> **TASK TO COMPLETE**
Wherever the string "установлено" shows up in the records below, return that line.

> **RECORD EXTRACTS**
>>

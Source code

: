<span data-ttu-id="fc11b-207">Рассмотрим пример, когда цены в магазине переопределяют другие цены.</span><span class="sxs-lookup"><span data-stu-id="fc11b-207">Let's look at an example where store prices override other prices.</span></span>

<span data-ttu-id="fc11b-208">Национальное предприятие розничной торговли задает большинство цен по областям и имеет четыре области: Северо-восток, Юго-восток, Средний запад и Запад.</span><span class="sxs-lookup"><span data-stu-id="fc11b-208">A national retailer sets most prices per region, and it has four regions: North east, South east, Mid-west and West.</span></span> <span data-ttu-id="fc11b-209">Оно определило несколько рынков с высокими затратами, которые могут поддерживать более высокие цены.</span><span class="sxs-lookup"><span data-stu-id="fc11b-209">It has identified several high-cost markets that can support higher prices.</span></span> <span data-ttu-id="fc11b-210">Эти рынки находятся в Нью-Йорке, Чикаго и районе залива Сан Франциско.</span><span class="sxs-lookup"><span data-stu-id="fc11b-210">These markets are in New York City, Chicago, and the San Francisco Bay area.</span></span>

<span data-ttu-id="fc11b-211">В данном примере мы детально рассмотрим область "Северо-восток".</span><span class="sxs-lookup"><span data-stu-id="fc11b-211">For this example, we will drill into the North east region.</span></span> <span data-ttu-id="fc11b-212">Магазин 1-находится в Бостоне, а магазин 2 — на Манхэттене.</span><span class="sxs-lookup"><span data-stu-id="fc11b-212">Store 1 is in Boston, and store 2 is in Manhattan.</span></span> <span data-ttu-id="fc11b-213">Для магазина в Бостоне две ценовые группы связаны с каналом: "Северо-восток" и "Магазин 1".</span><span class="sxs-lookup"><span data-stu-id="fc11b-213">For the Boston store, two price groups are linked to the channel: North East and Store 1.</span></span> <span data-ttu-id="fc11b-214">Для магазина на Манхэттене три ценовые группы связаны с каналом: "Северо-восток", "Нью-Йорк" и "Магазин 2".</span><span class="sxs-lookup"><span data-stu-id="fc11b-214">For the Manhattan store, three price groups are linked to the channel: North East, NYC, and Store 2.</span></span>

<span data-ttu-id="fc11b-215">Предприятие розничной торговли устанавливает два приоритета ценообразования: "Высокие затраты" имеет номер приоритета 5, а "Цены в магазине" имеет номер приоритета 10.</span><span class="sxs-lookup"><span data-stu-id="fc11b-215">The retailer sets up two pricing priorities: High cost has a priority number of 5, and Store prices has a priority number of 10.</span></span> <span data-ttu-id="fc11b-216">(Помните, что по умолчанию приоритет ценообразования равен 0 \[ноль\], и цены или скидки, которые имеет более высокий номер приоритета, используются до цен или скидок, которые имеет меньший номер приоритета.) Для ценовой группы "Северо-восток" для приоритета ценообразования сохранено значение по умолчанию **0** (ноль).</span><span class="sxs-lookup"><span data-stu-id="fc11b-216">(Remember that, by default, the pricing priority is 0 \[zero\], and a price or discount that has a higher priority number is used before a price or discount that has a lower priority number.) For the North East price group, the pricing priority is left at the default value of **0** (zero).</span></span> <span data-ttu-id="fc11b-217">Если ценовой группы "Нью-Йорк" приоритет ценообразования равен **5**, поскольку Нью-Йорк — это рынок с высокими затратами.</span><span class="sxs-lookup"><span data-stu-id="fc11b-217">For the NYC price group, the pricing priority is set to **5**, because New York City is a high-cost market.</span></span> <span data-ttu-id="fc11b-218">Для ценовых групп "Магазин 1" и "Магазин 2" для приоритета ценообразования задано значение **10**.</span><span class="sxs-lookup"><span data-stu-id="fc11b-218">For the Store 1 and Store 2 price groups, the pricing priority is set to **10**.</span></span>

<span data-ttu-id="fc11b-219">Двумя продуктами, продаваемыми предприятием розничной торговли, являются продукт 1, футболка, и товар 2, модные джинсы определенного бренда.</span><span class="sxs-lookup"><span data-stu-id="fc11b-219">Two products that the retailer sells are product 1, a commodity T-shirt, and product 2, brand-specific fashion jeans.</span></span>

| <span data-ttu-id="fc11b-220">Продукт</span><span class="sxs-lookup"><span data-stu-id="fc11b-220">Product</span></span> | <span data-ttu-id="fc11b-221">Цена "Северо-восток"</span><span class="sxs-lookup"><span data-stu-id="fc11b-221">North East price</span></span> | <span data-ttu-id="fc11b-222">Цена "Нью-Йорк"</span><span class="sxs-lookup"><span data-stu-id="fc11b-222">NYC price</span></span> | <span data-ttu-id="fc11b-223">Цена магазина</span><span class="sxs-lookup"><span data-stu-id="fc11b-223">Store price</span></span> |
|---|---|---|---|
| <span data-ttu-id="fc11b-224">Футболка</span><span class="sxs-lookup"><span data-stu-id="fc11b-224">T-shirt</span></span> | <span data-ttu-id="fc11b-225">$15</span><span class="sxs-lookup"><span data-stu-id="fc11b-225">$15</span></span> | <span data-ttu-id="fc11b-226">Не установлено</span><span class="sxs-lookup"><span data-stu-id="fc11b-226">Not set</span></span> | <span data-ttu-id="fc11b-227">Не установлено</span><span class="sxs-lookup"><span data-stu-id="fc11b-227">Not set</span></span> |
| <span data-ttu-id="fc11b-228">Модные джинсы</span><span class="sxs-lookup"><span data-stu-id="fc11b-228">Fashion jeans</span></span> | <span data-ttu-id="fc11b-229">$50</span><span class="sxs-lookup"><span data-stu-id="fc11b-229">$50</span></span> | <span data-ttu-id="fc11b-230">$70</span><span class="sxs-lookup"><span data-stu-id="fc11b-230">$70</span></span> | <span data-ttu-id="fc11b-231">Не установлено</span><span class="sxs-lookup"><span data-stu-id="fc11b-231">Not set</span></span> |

<<

> **TASK ANSWER**
| <span data-ttu-id="fc11b-224">Футболка</span><span class="sxs-lookup"><span data-stu-id="fc11b-224">T-shirt</span></span> | <span data-ttu-id="fc11b-225">$15</span><span class="sxs-lookup"><span data-stu-id="fc11b-225">$15</span></span> | <span data-ttu-id="fc11b-226">Не установлено</span><span class="sxs-lookup"><span data-stu-id="fc11b-226">Not set</span></span> | <span data-ttu-id="fc11b-227">Не установлено</span><span class="sxs-lookup"><span data-stu-id="fc11b-227">Not set</span></span> |
| <span data-ttu-id="fc11b-228">Модные джинсы</span><span class="sxs-lookup"><span data-stu-id="fc11b-228">Fashion jeans</span></span> | <span data-ttu-id="fc11b-229">$50</span><span class="sxs-lookup"><span data-stu-id="fc11b-229">$50</span></span> | <span data-ttu-id="fc11b-230">$70</span><span class="sxs-lookup"><span data-stu-id="fc11b-230">$70</span></span> | <span data-ttu-id="fc11b-231">Не установлено</span><span class="sxs-lookup"><span data-stu-id="fc11b-231">Not set</span></span> |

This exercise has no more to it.